Former Yugoslav international Sasa Curcic, a £4 million midfielder four years ago, played 64 minutes at Ashton Gate yesterday before being replaced by Cheltenham Town's third-choice goalkeeper.

Steve Benbow, 18, and behind Steve Book and Shane Higgs in the Cheltenham pecking order, played wide on the left for 26 minutes of a seasonal debut he will remember all his life.

Curcic looked unfit and out of touch during Cheltenham reserves' 3-0 Avon Combination defeat by Bristol City reserves and was clearly conserving what energy he has got at the moment.

Manager Steve Cotterill has taken his lack of competitive football into account and has asked him to return for Wednesday's Combination match at Swindon Town.

"He hasn't played since July and he looks terribly, terribly unfit," Cotterill said.

"I've told him to go away and get himself into a pair of training shoes so that we can have another look at him next week.

"If he shows an improvement, it will show he has some self-motivation.

"He needs to show more, but it is difficult for him at the moment."

Curcic's adviser, Borko Krunic, said the former Partisan Belgrade, Bolton Wanderers, Aston Villa and Crystal Palace midfielder was well aware he was unfit.

"He's trying to come back and the Cheltenham situation arose through a London agent," he said.

"He didn't mind having a go to see how unfit he is.

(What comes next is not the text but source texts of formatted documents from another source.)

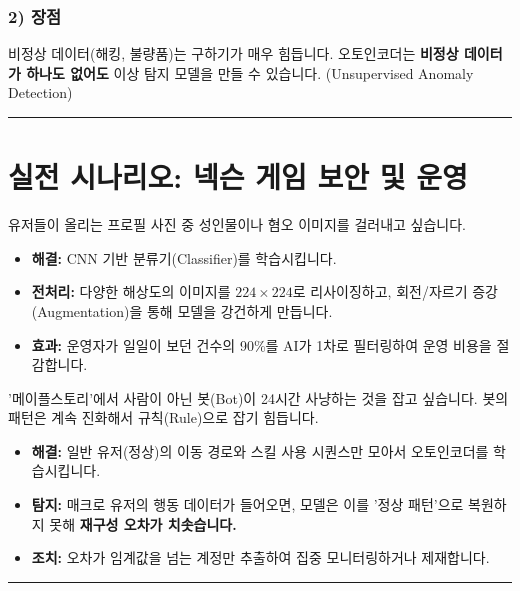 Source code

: \documentclass[11pt,a4paper]{book}
\theoremstyle{definition}
\begin{document}
\subsubsection*{2) 장점}
비정상 데이터(해킹, 불량품)는 구하기가 매우 힘듭니다. 오토인코더는 \textbf{비정상 데이터가 하나도 없어도} 이상 탐지 모델을 만들 수 있습니다. (Unsupervised Anomaly Detection)

\vspace{0.5cm}\hrule\vspace{0.5cm}

\section{실전 시나리오: 넥슨 게임 보안 및 운영}

\begin{storybox}[title={Scenario 1: 불건전 프로필 이미지 필터링 (CNN)}]
유저들이 올리는 프로필 사진 중 성인물이나 혐오 이미지를 걸러내고 싶습니다.
\end{storybox}
\begin{itemize}
    \item \textbf{해결:} CNN 기반 분류기(Classifier)를 학습시킵니다.
    \item \textbf{전처리:} 다양한 해상도의 이미지를 $224 \times 224$로 리사이징하고, 회전/자르기 증강(Augmentation)을 통해 모델을 강건하게 만듭니다.
    \item \textbf{효과:} 운영자가 일일이 보던 건수의 90\%를 AI가 1차로 필터링하여 운영 비용을 절감합니다.
\end{itemize}

\begin{storybox}[title={Scenario 2: 작업장(매크로) 탐지 (Autoencoder)}]
'메이플스토리'에서 사람이 아닌 봇(Bot)이 24시간 사냥하는 것을 잡고 싶습니다. 봇의 패턴은 계속 진화해서 규칙(Rule)으로 잡기 힘듭니다.
\end{storybox}
\begin{itemize}
    \item \textbf{해결:} 일반 유저(정상)의 이동 경로와 스킬 사용 시퀀스만 모아서 오토인코더를 학습시킵니다.
    \item \textbf{탐지:} 매크로 유저의 행동 데이터가 들어오면, 모델은 이를 '정상 패턴'으로 복원하지 못해 \textbf{재구성 오차가 치솟습니다.}
    \item \textbf{조치:} 오차가 임계값을 넘는 계정만 추출하여 집중 모니터링하거나 제재합니다.
\end{itemize}

\vspace{0.5cm}\hrule\vspace{0.5cm}
\end{document}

He has got to get back to fitness and it was nice for him to have the opportunity to play today.

"He needs games and he's on the road to recovering his appetite after the disappointments he had when he was at Crystal Palace."

Krunic said that Curcic lost money during his time with Crystal Palace.

Curcic dropped out of the first-team picture at the division one club about six months before he left the cash-strapped club in June 1999.

Krunic said: "Sasa's living in London and running round playing fields near Hendon football ground at the moment. This season he hasn't played at all.

"He went to Tranmere Rovers pre-season to train but he didn't fancy going up north."

Curcic, 28, curled one free-kick over the bar in the first half but that was the only semblance of a glimpse of the player he was such a short time ago.

He did not have the ball much, but when he did, his close control was not good and his passing got nowhere.

selhurstparkflyer
25-09-2000, 03:04 PM
I think its a crying shame when such a wonderful talent is squandered like that.
If he bothered putting even a tiny bit of effort in, he could have been brilliant.

rashid
25-09-2000, 05:22 PM
What a terribly sad story. It is almost like seeing a favourite relative slowly but relentlessly losing their faculties. I still have some great memories of Sasa, in spite of his latter days.

CPFC Cheerleader Observer
25-09-2000, 07:47 PM
As said before, there are too many decent players over the past few years who could have been fantastic if they had made the effort. All Palace fans saw what Sasa was capable of, but those 10 minutes of brilliance every now and then isn't enough.

Gaffer
25-09-2000, 08:16 PM
Sasa was always as mad as a box of frogs, this sort of deterioration is tragic but can't be much of a surprise given what sort of nut he is. Also, my sources tell me the fact that he didn't go to Tranmere had nothing to do with him "not wanting to move north" - they thought he was pants! Very, very sad.

Sandowneagle
25-09-2000, 08:38 PM
Waster.

A part of me loves him but too much of me dislikes him for all the false promises. When Palace / fans needed him he wasn't there for us.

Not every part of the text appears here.